Among the records below, find the lines that hold the word "more" and report how many there are, with no other words.
Top of Excerpted data
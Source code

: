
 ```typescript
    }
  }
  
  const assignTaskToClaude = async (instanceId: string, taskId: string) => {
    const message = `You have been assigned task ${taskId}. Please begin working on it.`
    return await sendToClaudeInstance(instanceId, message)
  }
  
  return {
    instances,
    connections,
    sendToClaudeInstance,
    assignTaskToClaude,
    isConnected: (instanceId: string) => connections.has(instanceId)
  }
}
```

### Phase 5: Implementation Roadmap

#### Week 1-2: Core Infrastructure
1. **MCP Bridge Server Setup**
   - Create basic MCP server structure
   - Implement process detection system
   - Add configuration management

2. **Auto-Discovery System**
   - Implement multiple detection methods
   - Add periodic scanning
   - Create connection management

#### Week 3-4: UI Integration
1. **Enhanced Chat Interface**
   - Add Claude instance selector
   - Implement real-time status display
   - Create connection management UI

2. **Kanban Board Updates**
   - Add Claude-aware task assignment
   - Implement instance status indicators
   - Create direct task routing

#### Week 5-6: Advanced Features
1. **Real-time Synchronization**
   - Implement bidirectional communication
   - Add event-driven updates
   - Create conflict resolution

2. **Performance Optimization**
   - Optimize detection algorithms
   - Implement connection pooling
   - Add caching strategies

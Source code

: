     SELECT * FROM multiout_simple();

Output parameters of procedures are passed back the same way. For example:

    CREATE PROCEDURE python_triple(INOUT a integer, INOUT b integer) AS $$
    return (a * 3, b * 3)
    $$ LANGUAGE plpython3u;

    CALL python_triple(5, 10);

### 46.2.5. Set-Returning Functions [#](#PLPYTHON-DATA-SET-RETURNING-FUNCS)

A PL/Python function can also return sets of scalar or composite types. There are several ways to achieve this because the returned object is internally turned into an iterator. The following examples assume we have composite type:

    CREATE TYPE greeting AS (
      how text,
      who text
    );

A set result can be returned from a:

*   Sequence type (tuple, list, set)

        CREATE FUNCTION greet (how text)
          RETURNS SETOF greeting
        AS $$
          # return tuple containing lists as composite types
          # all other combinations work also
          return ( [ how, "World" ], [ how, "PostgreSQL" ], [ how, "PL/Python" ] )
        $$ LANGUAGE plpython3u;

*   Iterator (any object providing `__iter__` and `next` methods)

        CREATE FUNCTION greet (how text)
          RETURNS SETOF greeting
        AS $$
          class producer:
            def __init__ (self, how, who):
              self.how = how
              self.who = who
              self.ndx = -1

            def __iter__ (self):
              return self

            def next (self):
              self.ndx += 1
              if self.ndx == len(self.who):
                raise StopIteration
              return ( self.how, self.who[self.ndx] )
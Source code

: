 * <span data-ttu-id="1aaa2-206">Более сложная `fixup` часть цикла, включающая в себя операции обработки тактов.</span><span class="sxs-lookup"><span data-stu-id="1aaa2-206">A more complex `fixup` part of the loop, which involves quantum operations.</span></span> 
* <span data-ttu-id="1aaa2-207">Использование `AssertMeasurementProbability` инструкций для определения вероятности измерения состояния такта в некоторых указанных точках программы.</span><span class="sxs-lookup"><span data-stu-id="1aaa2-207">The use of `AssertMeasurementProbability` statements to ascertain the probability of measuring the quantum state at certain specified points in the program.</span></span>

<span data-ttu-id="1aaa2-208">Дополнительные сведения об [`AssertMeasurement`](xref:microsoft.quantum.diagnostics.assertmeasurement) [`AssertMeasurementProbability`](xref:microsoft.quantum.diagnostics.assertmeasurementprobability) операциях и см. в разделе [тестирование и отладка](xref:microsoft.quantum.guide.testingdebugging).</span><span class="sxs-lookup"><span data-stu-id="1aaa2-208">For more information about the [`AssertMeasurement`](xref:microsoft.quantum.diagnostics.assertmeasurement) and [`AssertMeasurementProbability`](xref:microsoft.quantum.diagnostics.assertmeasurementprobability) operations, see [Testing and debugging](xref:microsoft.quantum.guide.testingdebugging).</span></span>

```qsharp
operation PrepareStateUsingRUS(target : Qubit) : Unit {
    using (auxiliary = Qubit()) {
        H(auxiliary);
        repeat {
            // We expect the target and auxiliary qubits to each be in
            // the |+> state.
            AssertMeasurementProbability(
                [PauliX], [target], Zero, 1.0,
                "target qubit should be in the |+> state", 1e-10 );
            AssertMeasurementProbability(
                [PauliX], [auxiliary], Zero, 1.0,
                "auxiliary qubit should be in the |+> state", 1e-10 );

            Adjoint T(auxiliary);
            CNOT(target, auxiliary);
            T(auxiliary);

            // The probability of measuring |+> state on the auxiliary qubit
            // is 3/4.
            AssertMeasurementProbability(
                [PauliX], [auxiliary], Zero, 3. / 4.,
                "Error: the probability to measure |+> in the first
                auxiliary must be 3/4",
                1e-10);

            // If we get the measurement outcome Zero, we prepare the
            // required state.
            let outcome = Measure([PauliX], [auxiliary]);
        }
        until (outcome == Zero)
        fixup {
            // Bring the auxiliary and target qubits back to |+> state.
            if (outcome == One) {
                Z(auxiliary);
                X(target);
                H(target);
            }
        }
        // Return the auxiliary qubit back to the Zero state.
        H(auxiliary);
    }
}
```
Bottom of Excerpted data
Written answer
2